24 February 2015

Corn and Beans: A Quilting Adventure

PART THREE: The Three-piece Triangle

The second component of the corn and beans quilt is the three-piece triangle. It is comprised of three two-inch Jacobean triangles and one two-inch green hounds tooth triangle.

To create this triangle, the sewing lines need to be extended.

Trim the excess.

Then pin one of the Jacobean triangles to the corner of the green triangle.

Sew the two triangles together,

then press the triangles open.

Pin and sew another Jacobean triangle to another corner of the green triangle.

Press the triangle open.

Pin and sew the third Jacobean triangle to the base of the green triangle.

Press open the Jacobean triangle.

The completed triangles...so far...


Pieces per triangle: 4
Number of four-piece triangles per finished quilt size: 288 

Number of four-piece triangles completed: 82
Individual pieces cut: Green hounds tooth: 82 of 288

                                        Jacobean triangles: 296 of 990

08 February 2015

Corn and Beans: A Quilting Adventure

PART TWO: The Center Block

The center block is the largest, and consists of four four-inch triangles of two fabrics sewn together to create a eight-inch square.

To create the triangles, I cut out two cardboard patterns, one that is four inches and the other larger to create the seam allowance.

After cutting out the fabric, the next step was extending the outline of the four-inch triangle to create the sewing lines,

and pinning the two triangles together

then sewing them.

Next, the two triangles are pressed open

and the sewing line extended across the top of the fabric.

Laying out the other triangles making certain that the pieces of fabric are opposite each other follows,

then sewing them together.

After trimming the excess,

both sets of triangles are sewn together,

and the seam pressed open.


The finished square:

For directions, I relied heavily on the Quilting Assistant.


Pieces per center square: 4
Number of squares per finished quilt size: 72 
Individual pieces cut: 288 (144 of each color)


Corn and Beans: A Quilting Adventure

PART ONE: The Pattern

After making quilts for the girls, I was inspired to make a quilt for ourselves. 

I began searching for traditional quilt patters and came across something called Corns and Beans which, according to Popular Patchwork, was named for "the staple diet for many settlers and pioneers in America." Quilting Assistant described the pattern as "a bright, sunny block comprised of right triangles in three sizes using three fabrics." The site also stated that the block was "traditionally worked up in white, gold and green, this block's colors are reminiscent of a summer's vegetable harvest".
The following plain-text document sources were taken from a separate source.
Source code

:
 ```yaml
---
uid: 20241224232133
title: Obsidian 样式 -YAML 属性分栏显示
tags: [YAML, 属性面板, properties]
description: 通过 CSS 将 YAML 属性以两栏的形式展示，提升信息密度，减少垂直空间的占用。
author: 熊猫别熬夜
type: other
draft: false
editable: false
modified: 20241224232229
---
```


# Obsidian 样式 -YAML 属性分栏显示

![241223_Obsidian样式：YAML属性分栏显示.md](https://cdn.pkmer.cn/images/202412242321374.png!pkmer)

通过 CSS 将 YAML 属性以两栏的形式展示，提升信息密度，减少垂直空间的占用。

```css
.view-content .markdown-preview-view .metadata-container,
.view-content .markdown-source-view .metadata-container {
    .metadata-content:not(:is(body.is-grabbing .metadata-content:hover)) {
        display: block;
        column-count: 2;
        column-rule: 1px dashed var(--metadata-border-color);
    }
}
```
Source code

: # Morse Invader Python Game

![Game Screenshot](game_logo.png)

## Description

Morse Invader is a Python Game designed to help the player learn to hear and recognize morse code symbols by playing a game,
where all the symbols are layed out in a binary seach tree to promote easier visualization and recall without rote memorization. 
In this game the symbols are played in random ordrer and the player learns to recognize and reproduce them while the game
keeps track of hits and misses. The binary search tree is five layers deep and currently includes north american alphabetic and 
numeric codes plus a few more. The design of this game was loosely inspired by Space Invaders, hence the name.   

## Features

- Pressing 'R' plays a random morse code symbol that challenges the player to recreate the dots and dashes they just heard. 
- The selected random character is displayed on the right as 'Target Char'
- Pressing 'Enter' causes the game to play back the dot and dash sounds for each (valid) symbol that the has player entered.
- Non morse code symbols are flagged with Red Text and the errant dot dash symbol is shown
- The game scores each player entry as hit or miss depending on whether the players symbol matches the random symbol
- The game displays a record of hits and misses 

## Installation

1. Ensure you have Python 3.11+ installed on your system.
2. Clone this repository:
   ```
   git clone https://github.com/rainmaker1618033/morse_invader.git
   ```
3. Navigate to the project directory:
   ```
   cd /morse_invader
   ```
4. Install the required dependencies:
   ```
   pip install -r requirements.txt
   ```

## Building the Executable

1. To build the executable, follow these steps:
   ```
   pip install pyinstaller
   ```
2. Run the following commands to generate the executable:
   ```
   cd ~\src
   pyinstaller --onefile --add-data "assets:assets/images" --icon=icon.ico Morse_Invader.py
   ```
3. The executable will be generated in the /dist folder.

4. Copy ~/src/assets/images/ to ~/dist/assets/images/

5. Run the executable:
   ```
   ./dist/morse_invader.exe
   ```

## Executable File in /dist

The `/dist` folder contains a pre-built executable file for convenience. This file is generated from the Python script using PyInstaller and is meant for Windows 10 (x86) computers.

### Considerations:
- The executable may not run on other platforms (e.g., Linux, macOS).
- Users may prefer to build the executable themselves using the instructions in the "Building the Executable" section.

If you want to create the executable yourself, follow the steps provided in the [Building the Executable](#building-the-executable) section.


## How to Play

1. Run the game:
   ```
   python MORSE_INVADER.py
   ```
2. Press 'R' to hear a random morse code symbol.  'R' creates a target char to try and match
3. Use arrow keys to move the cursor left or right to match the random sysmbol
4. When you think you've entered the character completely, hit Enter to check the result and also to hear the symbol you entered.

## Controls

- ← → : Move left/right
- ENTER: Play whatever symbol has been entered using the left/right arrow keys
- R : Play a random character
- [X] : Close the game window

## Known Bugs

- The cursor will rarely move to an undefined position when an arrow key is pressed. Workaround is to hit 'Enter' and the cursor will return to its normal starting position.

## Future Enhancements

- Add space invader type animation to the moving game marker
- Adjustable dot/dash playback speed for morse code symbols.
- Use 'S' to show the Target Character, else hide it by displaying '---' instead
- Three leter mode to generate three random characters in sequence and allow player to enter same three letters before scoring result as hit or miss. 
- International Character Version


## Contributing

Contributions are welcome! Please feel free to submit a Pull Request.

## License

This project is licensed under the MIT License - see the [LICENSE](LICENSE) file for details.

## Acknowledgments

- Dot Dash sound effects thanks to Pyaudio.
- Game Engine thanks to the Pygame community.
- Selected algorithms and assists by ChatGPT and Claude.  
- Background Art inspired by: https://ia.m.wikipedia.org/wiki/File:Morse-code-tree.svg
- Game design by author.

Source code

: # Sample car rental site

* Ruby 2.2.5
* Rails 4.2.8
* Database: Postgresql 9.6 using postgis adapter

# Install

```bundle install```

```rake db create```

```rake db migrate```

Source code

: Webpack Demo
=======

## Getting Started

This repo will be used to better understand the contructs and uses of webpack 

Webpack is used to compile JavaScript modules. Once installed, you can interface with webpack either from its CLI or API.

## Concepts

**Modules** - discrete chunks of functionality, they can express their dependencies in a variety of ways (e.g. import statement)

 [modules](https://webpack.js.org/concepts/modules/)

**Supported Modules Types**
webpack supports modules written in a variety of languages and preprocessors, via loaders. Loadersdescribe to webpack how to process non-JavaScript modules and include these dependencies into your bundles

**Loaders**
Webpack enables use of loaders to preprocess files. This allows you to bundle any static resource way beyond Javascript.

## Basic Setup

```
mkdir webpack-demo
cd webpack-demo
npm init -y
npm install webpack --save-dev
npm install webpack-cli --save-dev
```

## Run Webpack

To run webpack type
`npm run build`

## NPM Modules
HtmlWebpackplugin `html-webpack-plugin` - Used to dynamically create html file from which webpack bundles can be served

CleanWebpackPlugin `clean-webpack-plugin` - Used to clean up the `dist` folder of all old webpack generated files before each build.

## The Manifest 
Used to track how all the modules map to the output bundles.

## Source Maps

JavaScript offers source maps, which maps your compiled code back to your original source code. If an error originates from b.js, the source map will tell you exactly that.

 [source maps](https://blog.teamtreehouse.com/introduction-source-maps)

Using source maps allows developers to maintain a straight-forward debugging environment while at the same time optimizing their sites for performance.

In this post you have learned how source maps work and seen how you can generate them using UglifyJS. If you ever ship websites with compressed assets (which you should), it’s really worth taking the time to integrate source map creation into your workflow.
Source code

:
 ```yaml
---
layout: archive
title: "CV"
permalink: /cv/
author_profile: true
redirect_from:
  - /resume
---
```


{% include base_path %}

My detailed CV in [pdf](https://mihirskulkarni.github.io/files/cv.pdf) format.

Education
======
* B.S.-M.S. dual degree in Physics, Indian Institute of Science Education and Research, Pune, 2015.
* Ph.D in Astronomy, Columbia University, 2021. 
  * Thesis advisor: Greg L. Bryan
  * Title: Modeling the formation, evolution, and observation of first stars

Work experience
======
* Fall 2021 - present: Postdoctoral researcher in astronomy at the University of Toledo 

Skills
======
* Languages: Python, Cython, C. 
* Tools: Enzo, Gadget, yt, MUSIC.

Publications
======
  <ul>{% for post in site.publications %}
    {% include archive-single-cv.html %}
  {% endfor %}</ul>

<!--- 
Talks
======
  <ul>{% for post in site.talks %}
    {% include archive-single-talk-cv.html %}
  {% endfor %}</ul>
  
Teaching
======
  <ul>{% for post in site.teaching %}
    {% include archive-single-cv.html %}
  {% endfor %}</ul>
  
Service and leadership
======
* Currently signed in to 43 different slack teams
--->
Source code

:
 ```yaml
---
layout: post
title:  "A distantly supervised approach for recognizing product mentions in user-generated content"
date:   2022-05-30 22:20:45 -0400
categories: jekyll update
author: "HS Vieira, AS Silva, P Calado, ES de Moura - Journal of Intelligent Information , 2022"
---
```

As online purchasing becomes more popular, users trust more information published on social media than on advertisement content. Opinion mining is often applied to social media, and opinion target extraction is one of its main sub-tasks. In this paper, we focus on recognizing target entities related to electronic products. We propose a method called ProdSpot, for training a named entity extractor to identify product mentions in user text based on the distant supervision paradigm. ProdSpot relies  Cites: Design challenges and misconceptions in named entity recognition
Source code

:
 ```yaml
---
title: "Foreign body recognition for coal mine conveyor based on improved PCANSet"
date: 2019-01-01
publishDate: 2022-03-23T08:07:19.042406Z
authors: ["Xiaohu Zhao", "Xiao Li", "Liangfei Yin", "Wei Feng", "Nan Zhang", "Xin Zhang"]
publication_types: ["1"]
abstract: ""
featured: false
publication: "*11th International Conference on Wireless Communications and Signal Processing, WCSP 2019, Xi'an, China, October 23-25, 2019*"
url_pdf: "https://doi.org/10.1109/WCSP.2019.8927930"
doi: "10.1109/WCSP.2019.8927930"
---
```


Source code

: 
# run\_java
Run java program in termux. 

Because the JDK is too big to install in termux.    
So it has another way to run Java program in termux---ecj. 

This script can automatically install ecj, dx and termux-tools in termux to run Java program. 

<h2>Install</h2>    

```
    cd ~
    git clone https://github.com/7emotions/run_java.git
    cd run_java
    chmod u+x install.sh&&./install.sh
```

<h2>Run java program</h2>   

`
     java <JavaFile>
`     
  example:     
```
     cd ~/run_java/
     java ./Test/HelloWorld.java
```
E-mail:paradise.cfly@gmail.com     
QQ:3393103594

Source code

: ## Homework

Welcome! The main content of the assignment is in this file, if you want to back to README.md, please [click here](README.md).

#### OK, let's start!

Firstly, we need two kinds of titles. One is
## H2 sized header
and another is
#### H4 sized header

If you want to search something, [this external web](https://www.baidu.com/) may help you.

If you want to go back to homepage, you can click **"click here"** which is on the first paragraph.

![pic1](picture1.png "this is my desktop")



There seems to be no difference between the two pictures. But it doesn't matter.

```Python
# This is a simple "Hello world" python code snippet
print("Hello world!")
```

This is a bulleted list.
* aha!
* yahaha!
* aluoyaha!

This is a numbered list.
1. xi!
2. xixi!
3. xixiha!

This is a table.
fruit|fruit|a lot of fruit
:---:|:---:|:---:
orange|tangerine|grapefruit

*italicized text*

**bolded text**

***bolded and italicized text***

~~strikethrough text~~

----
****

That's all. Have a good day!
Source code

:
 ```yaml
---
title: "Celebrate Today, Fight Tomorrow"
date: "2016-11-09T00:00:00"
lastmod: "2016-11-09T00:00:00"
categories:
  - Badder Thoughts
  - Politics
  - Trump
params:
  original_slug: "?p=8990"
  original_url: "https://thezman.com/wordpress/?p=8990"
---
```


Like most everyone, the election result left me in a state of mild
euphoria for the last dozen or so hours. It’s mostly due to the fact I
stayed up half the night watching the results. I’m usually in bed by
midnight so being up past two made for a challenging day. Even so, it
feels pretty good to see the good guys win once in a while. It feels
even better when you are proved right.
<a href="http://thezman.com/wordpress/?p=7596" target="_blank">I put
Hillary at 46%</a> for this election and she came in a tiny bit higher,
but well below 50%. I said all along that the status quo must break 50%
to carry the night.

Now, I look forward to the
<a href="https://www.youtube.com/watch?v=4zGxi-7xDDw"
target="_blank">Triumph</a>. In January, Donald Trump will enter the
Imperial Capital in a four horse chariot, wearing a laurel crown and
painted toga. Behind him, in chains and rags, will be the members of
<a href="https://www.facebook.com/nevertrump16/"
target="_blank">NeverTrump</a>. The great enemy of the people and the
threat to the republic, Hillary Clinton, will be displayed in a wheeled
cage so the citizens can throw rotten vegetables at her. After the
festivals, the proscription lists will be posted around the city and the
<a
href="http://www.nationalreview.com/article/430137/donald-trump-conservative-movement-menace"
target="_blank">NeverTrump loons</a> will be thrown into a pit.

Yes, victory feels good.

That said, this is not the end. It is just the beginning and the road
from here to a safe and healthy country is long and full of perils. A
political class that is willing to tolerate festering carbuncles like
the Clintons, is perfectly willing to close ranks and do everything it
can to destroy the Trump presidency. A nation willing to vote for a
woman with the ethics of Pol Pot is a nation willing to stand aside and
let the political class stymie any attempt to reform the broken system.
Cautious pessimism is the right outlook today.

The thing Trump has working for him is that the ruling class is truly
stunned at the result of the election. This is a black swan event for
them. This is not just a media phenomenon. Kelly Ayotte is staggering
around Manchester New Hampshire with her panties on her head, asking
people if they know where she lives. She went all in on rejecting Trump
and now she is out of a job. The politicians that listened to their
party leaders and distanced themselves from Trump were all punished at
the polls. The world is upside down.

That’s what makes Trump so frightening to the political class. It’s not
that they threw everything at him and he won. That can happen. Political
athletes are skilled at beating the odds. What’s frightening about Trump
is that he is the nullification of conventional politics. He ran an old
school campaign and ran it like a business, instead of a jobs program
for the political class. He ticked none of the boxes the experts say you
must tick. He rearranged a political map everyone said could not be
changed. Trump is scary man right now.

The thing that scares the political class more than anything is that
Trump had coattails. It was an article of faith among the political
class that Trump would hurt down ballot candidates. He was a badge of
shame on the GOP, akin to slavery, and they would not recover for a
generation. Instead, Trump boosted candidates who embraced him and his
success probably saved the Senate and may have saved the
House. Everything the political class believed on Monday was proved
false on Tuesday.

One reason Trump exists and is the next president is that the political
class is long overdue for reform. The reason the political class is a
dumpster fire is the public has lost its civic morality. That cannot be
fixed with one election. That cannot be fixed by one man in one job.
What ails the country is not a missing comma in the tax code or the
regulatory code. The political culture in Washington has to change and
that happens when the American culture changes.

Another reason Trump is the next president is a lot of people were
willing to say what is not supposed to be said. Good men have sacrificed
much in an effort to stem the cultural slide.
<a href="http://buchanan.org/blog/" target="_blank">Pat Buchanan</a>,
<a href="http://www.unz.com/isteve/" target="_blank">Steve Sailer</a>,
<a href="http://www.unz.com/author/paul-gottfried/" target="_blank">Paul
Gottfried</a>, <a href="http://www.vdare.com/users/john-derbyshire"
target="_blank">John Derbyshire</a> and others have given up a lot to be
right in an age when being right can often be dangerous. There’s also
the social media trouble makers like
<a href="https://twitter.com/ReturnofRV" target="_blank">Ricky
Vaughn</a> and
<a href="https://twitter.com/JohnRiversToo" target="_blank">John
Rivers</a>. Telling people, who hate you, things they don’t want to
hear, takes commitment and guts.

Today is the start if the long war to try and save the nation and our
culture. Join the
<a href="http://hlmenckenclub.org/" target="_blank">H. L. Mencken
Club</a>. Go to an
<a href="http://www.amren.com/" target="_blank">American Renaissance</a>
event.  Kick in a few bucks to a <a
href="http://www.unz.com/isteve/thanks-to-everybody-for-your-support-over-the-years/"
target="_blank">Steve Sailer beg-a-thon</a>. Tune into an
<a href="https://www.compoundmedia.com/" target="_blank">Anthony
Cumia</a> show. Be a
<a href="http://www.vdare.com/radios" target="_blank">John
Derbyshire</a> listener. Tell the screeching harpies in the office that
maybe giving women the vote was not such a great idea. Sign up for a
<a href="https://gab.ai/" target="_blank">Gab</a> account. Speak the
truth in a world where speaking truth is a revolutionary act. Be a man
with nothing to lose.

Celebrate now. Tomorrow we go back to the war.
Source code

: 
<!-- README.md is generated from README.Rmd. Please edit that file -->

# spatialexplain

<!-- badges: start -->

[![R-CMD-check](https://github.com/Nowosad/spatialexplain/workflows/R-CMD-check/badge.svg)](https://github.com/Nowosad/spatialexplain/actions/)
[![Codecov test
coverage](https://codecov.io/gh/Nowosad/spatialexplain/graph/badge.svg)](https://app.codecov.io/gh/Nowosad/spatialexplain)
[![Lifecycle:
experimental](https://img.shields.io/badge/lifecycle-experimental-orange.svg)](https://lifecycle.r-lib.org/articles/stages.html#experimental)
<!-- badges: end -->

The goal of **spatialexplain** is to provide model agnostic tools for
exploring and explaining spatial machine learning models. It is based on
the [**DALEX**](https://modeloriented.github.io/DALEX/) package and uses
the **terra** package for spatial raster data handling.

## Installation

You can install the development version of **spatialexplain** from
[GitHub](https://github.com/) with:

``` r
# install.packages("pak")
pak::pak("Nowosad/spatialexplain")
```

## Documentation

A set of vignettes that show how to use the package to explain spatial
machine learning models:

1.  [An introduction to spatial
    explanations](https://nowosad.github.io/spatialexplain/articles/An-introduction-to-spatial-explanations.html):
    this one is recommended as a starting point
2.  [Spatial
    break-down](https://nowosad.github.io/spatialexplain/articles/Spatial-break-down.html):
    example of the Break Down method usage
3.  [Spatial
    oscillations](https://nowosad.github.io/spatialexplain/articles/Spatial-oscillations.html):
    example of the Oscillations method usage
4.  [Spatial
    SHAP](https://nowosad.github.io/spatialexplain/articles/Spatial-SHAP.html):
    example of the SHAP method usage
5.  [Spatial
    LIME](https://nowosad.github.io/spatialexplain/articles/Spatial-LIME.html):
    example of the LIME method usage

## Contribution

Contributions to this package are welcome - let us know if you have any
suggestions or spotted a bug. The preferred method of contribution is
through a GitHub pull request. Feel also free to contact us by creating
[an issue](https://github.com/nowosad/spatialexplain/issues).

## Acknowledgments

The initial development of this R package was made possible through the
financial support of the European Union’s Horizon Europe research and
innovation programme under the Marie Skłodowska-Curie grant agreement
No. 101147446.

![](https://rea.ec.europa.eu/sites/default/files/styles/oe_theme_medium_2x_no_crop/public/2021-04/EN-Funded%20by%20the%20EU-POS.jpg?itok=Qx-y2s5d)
For me, the number three has significance, perhaps because of its repetition in myths, legends and fairy tales. The thought of a quilt comprised of triangles, three different sizes and three different colors or patterned fabric appealed. Plus the quilt pattern is, quite simply, stunning. Here are some examples:

Once the pattern for the quilt was chosen, the next step was choosing the fabric. For two of the fabrics, I fixed on a Jacobean-patterned cotton and brown cotton paisley. As my husband likes green, he chose a houndstooth pattern of dark green and green.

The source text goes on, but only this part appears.